La amarga historia del futbol nacional se repite cada cuatro años

El futbol es cíclico y cada cuatro años comienza la ilusión, el deseo y la añoranza de clasificar a un Mundial, como desde hace 56 años, cuando en febrero de 1957 se disputó el primer partido contra Costa Rica —se perdió 6-2— en el primer intento por ir a una Copa del Mundo.

POR CLAUDIA CASTRO

El futbol es cíclico y cada cuatro años comienza la ilusión, el deseo y la añoranza de clasificar a un Mundial, como desde hace 56 años, cuando en febrero de 1957 se disputó el primer partido contra Costa Rica —se perdió 6-2— en el primer intento por ir a una Copa del Mundo.

Han pasado 13 eliminatorias y la última se escapó en octubre del 2012, cuando se perdió por 3-1 contra Estados Unidos.

La fórmula ganadora no la han encontrado los distintos comités ejecutivos que han llegado a la Federación Nacional de Futbol, que cuenta con apoyo de la iniciativa privada —hasta Q1 millón al año por cada patrocinador— y el aporte del Estado es de Q5.7 millones anuales, del Presupuesto General de la Nación.

entre los últimos

Aunque el objetivo es ir a un Mundial, existen otros eventos en los que la Selección Mayor tiene participación. El último fracaso fue el torneo regional, la Copa Centroamericana —antes Uncaf—, en la que se ha dejado de estar en el podio y se vuelve costumbre disputar la quinta y última plaza para la Copa Oro.

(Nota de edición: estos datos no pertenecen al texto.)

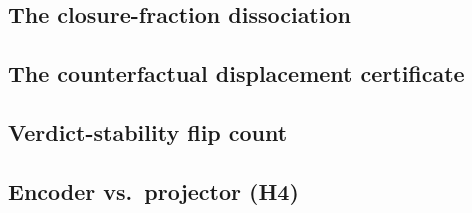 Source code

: \documentclass[11pt]{article}
\begin{document}
\subsection{The closure-fraction dissociation}
\subsection{The counterfactual displacement certificate}
\subsection{Verdict-stability flip count}
\subsection{Encoder vs.\ projector (H4)}
\end{document}
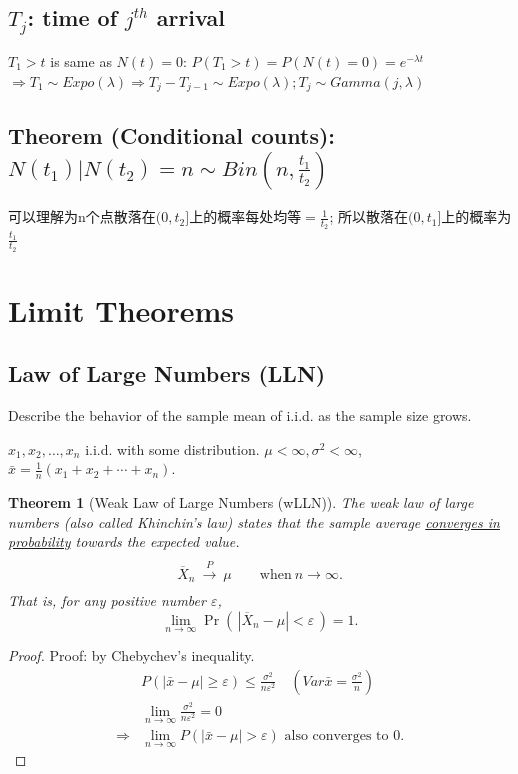 \documentclass[11pt,a4paper]{article}
\newtheorem{theorem}{Theorem}
\begin{document}
\subsection{$T_j$: time of $j^{th}$ arrival}
$T_1>t$ is same as $N(t)=0$: $P(T_1>t)=P(N(t)=0)=e^{-\lambda t}$\\
$\Rightarrow T_1\sim Expo(\lambda) \Rightarrow T_j-T_{j-1}\sim Expo(\lambda); T_j\sim Gamma(j,\lambda)$

\subsection{Theorem (Conditional counts): $N(t_1)|N(t_2)=n\sim Bin(n,\frac{t_1}{t_2})$}
可以理解为n个点散落在$(0,t_2]$上的概率每处均等$=\frac{1}{t_2}$; 所以散落在$(0,t_1]$上的概率为$\frac{t_1}{t_2}$

\section{Limit Theorems}
\subsection{Law of Large Numbers (LLN)}
Describe the behavior of the sample mean of i.i.d. as the sample size grows.

$x_{1}, x_{2}, \ldots, x_{n}$ i.i.d. with some distribution. $\mu<\infty,\sigma^{2}<\infty$,$\bar{x}=\frac{1}{n}\left(x_{1}+x_{2}+\cdots+x_{n}\right)$.

\begin{theorem}[Weak Law of Large Numbers (wLLN)]
    \quad

    The weak law of large numbers (also called Khinchin's law) states that the sample average \underline{converges in probability} towards the expected value.
    $${\displaystyle {\begin{matrix}{}\\{\overline {X}}_{n}\ {\xrightarrow {P}}\ \mu \qquad {\text{when}}\ n\to \infty .\\{}\end{matrix}}}$$
    That is, for any positive number $\varepsilon$,
    $${\displaystyle \lim _{n\to \infty }\Pr \!\left(\,|{\overline {X}}_{n}-\mu |<\varepsilon \,\right)=1.}$$
\end{theorem}
\begin{proof}
\quad

Proof: by Chebychev's inequality.
$$
\begin{aligned}
&P(|\bar{x}-\mu|\geq\varepsilon) \leq \frac{\sigma^{2}}{n \varepsilon^{2}} \quad (Var\bar{x}=\frac{\sigma^{2}}{n}) \\
&\lim_{n \rightarrow \infty}\frac{\sigma^{2}}{n \varepsilon^{2}}=0\\
\Rightarrow&\lim_{n \rightarrow \infty}P(|\bar{x}-\mu|>\varepsilon) \text { also converges to } 0 .
\end{aligned}
$$
\end{proof}
\end{document}
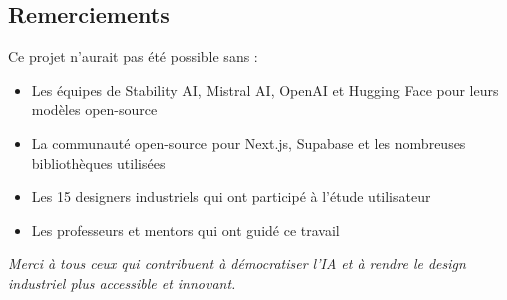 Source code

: \subsection{Remerciements}

Ce projet n'aurait pas été possible sans :

\begin{itemize}
    \item Les équipes de Stability AI, Mistral AI, OpenAI et Hugging Face pour leurs modèles open-source
    \item La communauté open-source pour Next.js, Supabase et les nombreuses bibliothèques utilisées
    \item Les 15 designers industriels qui ont participé à l'étude utilisateur
    \item Les professeurs et mentors qui ont guidé ce travail
\end{itemize}

\vspace{1cm}

\begin{center}
\textit{Merci à tous ceux qui contribuent à démocratiser l'IA et à rendre le design industriel plus accessible et innovant.}
\end{center}
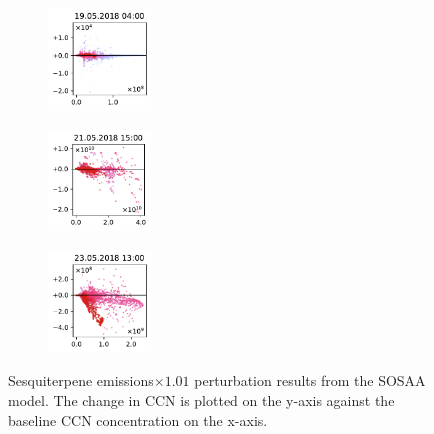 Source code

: \begin{figure}[H]
    \begin{subfigure}
        \centering
        \includegraphics[width=0.30\textwidth,valign=t]{evaluation/figures/perturbations/perturbation-19.05.2018:04.00-sesquiterpenes-mul-1.01.pdf}
    \end{subfigure}
    \begin{subfigure}
        \centering
        \includegraphics[width=0.30\textwidth,valign=t]{evaluation/figures/perturbations/perturbation-21.05.2018:15.00-sesquiterpenes-mul-1.01.pdf}
    \end{subfigure}
    \begin{subfigure}
        \centering
        \includegraphics[width=0.30\textwidth,valign=t]{evaluation/figures/perturbations/perturbation-23.05.2018:13.00-sesquiterpenes-mul-1.01.pdf}
    \end{subfigure}
    
    \caption[Sesquiterpene emissions$\times 1.01$ perturbation SOSAA results]{Sesquiterpene emissions$\times 1.01$ perturbation results from the SOSAA model. The change in CCN is plotted on the y-axis against the baseline CCN concentration on the x-axis.}
    \label{fig:sosaa-perturbation-sesquiterpenes-mul-1.01}
\end{figure}

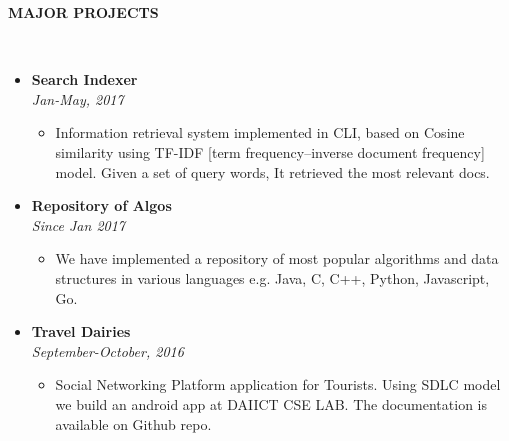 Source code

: \documentclass[a4paper,10pt]{article}
\newcommand{\isep}{-2 pt}
\newcommand{\lsep}{-0.5cm}
\newcommand{\resheading}[1]{{\small \colorbox{mygrey}{\begin{minipage}{0.975\textwidth}{\textbf{#1 \vphantom{p\^{E}}}}\end{minipage}}}}
\begin{document}
\resheading{\textbf{MAJOR PROJECTS} }\\[\lsep]
\begin{itemize}
\item \textbf{Search Indexer} \\
 \emph{ Jan-May, 2017
} \\[-0.6cm]
	\begin{itemize}\itemsep \isep
	\item Information retrieval system implemented in CLI, based on Cosine similarity using TF-IDF [term frequency–inverse document frequency] model. Given a set of 
query words, It retrieved the most relevant docs. 
	\end{itemize}

\item \noindent \textbf{Repository of Algos} \\
\emph{Since Jan 2017} \\[-0.6cm]
    \begin{itemize}\itemsep \isep
    	\item  We have implemented a repository of most popular algorithms and data structures in various languages e.g. Java, C, C++, Python, Javascript, Go. 
	\end{itemize}

\item \textbf{Travel Dairies} \\
 \emph{ September-October, 2016
} \\[-0.6cm]
\begin{itemize}\itemsep \isep
\item Social Networking Platform application for Tourists. Using SDLC model we build an 
android app at DAIICT CSE LAB. The documentation is available on Github repo. 
	\end{itemize}

\end{itemize}
\end{document}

En el 2009 fue la primera vez que no se clasificó y eso hizo que Óscar Arroyo Arzú, presidente de la Fedefutbol en ese momento, decidiera que la Selección ya no participara, algo que perjudicó al combinado porque se cayó al puesto 131 del ranquin de la Fifa.

Esto colocó al país en una mala posición para el sorteo de la eliminatoria rumbo a Brasil 2014, algo que podría suceder en estos momentos, ya que al no tener actividad oficial, se deja de competir, los patrocinios se alejan y la Bicolor resulta poco atractiva para las selecciones en competencia, para foguearse con ella.

¿La solución?

En más de cien años de futbol en el país no se ha encontrado la solución y se vuelve a pensar —como cada cuatro años— en un cambio de bases y de estructura, algo en el que deben trabajar todos los entes relacionados, desde los equipos, que son la principal fuente para las fuerzas básicas, hasta las escuelas de futbol y la federación que se encarga de la contratación de los entrenadores.

Respecto de que si se debería apostar por entrenadores nacionales, es una situación a lo que muchos directivos no apuestan, pero que al comparar resultados, la efectividad ha sido la misma y con menos presupuesto.

Ahora tocará comenzar de nuevo en un año de elecciones en el que todos ven a la Fedefutbol como el manjar más deseado, no solo por los ingresos económicos, sino por el poder que ejerce en todos los ámbitos del país.